**Task requirements**
Word for word, return the lines below from the first through the line that has "- لا يوجد إنشاء", dropping the pictures.

[Provided records — start]

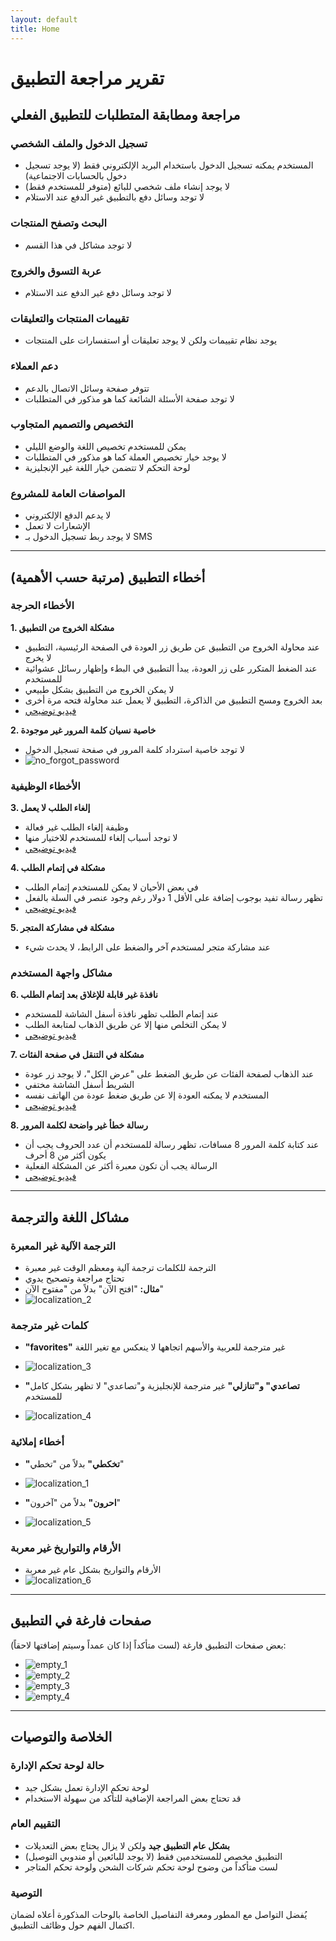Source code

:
 ```yaml
---
layout: default
title: Home
---
```

# تقرير مراجعة التطبيق

## مراجعة ومطابقة المتطلبات للتطبيق الفعلي

### تسجيل الدخول والملف الشخصي
- المستخدم يمكنه تسجيل الدخول باستخدام البريد الإلكتروني فقط (لا يوجد تسجيل دخول بالحسابات الاجتماعية)
- لا يوجد إنشاء ملف شخصي للبائع (متوفر للمستخدم فقط)
- لا توجد وسائل دفع بالتطبيق غير الدفع عند الاستلام

### البحث وتصفح المنتجات
- لا توجد مشاكل في هذا القسم

### عربة التسوق والخروج
- لا توجد وسائل دفع غير الدفع عند الاستلام

### تقييمات المنتجات والتعليقات
- يوجد نظام تقييمات ولكن لا يوجد تعليقات أو استفسارات على المنتجات

### دعم العملاء
- تتوفر صفحة وسائل الاتصال بالدعم
- لا توجد صفحة الأسئلة الشائعة كما هو مذكور في المتطلبات

### التخصيص والتصميم المتجاوب
- يمكن للمستخدم تخصيص اللغة والوضع الليلي
- لا يوجد خيار تخصيص العملة كما هو مذكور في المتطلبات
- لوحة التحكم لا تتضمن خيار اللغة غير الإنجليزية

### المواصفات العامة للمشروع
- لا يدعم الدفع الإلكتروني
- الإشعارات لا تعمل
- لا يوجد ربط تسجيل الدخول بـ SMS

---

## أخطاء التطبيق (مرتبة حسب الأهمية)

### الأخطاء الحرجة

**1. مشكلة الخروج من التطبيق**
- عند محاولة الخروج من التطبيق عن طريق زر العودة في الصفحة الرئيسية، التطبيق لا يخرج
- عند الضغط المتكرر على زر العودة، يبدأ التطبيق في البطء وإظهار رسائل عشوائية للمستخدم
- لا يمكن الخروج من التطبيق بشكل طبيعي
- بعد الخروج ومسح التطبيق من الذاكرة، التطبيق لا يعمل عند محاولة فتحه مرة أخرى
- [فيديو توضيحي](https://drive.google.com/file/d/1j-qr27B2NvBOtsSqw1jPs_wC1FAG6Ys0/view?usp=sharing)

**2. خاصية نسيان كلمة المرور غير موجودة**
- لا توجد خاصية استرداد كلمة المرور في صفحة تسجيل الدخول
- ![no_forgot_password](https://github.com/user-attachments/assets/45b9d788-b747-425e-a334-d2752b7d47ff)

### الأخطاء الوظيفية

**3. إلغاء الطلب لا يعمل**
- وظيفة إلغاء الطلب غير فعالة
- لا توجد أسباب إلغاء للمستخدم للاختيار منها
- [فيديو توضيحي](https://drive.google.com/file/d/19ofB5H7VQi13EHhV-0rjqa8i0iXbF3nV/view?usp=sharing)

**4. مشكلة في إتمام الطلب**
- في بعض الأحيان لا يمكن للمستخدم إتمام الطلب
- تظهر رسالة تفيد بوجوب إضافة على الأقل 1 دولار رغم وجود عنصر في السلة بالفعل
- [فيديو توضيحي](https://drive.google.com/file/d/1WHQ0R10qk3p4uXcUOPcojhp1Wr0CuYTS/view?usp=sharing)

**5. مشكلة في مشاركة المتجر**
- عند مشاركة متجر لمستخدم آخر والضغط على الرابط، لا يحدث شيء

### مشاكل واجهة المستخدم

**6. نافذة غير قابلة للإغلاق بعد إتمام الطلب**
- عند إتمام الطلب تظهر نافذة أسفل الشاشة للمستخدم
- لا يمكن التخلص منها إلا عن طريق الذهاب لمتابعة الطلب
- [فيديو توضيحي](https://drive.google.com/file/d/1mTA-TrQHiE22lTE5L6nTFJGJXjdY76gQ/view?usp=sharing)

**7. مشكلة في التنقل في صفحة الفئات**
- عند الذهاب لصفحة الفئات عن طريق الضغط على "عرض الكل"، لا يوجد زر عودة
- الشريط أسفل الشاشة مختفي
- المستخدم لا يمكنه العودة إلا عن طريق ضغط عودة من الهاتف نفسه
- [فيديو توضيحي](https://drive.google.com/file/d/1hVcWbWcR_BuVkN5s8i5ba16EGfGpqb-O/view?usp=sharing)

**8. رسالة خطأ غير واضحة لكلمة المرور**
- عند كتابة كلمة المرور 8 مسافات، تظهر رسالة للمستخدم أن عدد الحروف يجب أن يكون أكثر من 8 أحرف
- الرسالة يجب أن تكون معبرة أكثر عن المشكلة الفعلية
- [فيديو توضيحي](https://drive.google.com/file/d/1HtVJJfpnOta3-crrKlSdyv7zkYzb_Q_c/view?usp=sharing)

---

## مشاكل اللغة والترجمة

### الترجمة الآلية غير المعبرة
- الترجمة للكلمات ترجمة آلية ومعظم الوقت غير معبرة
- تحتاج مراجعة وتصحيح يدوي
- **مثال:** "افتح الآن" بدلاً من "مفتوح الآن"
- ![localization_2](https://github.com/user-attachments/assets/c697542c-0979-47da-a494-4051b4ae2680)

### كلمات غير مترجمة
- **"favorites"** غير مترجمة للعربية والأسهم اتجاهها لا ينعكس مع تغير اللغة
- ![localization_3](https://github.com/user-attachments/assets/39609041-42d4-4d91-a50b-a4af8a17d307)

- **"تصاعدي" و"تنازلي"** غير مترجمة للإنجليزية و"تصاعدي" لا تظهر بشكل كامل للمستخدم
- ![localization_4](https://github.com/user-attachments/assets/13700dbc-8cd2-4164-85b7-f336643d0ac9)

### أخطاء إملائية
- **"تخكطي"** بدلاً من "تخطي"
- ![localization_1](https://github.com/user-attachments/assets/da8ff2cd-f625-47a0-b94c-fe4e993abd7e)

- **"احرون"** بدلاً من "آخرون"
- ![localization_5](https://github.com/user-attachments/assets/e31d5fbb-524b-4964-8d4b-ce71639bab05)

### الأرقام والتواريخ غير معربة
- الأرقام والتواريخ بشكل عام غير معربة
- ![localization_6](https://github.com/user-attachments/assets/e13d7580-60a0-4b03-bc61-50f3f2911e7d)

---

## صفحات فارغة في التطبيق

بعض صفحات التطبيق فارغة (لست متأكداً إذا كان عمداً وسيتم إضافتها لاحقاً):

- ![empty_1](https://github.com/user-attachments/assets/d1e9924a-ca81-4d0d-9ca7-3de9b2259f8d)
- ![empty_2](https://github.com/user-attachments/assets/7f7a924e-4632-405a-89f0-3e9cb5d78c2d)
- ![empty_3](https://github.com/user-attachments/assets/43b8b590-99a3-422c-a9e5-c43757f47b43)
- ![empty_4](https://github.com/user-attachments/assets/baee886a-d705-42d6-be3c-27edc5aec634)

---

## الخلاصة والتوصيات

### حالة لوحة تحكم الإدارة
- لوحة تحكم الإدارة تعمل بشكل جيد
- قد تحتاج بعض المراجعة الإضافية للتأكد من سهولة الاستخدام

### التقييم العام
- **بشكل عام التطبيق جيد** ولكن لا يزال يحتاج بعض التعديلات
- التطبيق مخصص للمستخدمين فقط (لا يوجد للبائعين أو مندوبي التوصيل)
- لست متأكداً من وضوح لوحة تحكم شركات الشحن ولوحة تحكم المتاجر

### التوصية
يُفضل التواصل مع المطور ومعرفة التفاصيل الخاصة بالوحات المذكورة أعلاه لضمان اكتمال الفهم حول وظائف التطبيق.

[Provided records — finish]

**Answer for this exercise**
Source code

:
 ```yaml
---
layout: default
title: Home
---
```

# تقرير مراجعة التطبيق

## مراجعة ومطابقة المتطلبات للتطبيق الفعلي

### تسجيل الدخول والملف الشخصي
- المستخدم يمكنه تسجيل الدخول باستخدام البريد الإلكتروني فقط (لا يوجد تسجيل دخول بالحسابات الاجتماعية)
- لا يوجد إنشاء ملف شخصي للبائع (متوفر للمستخدم فقط)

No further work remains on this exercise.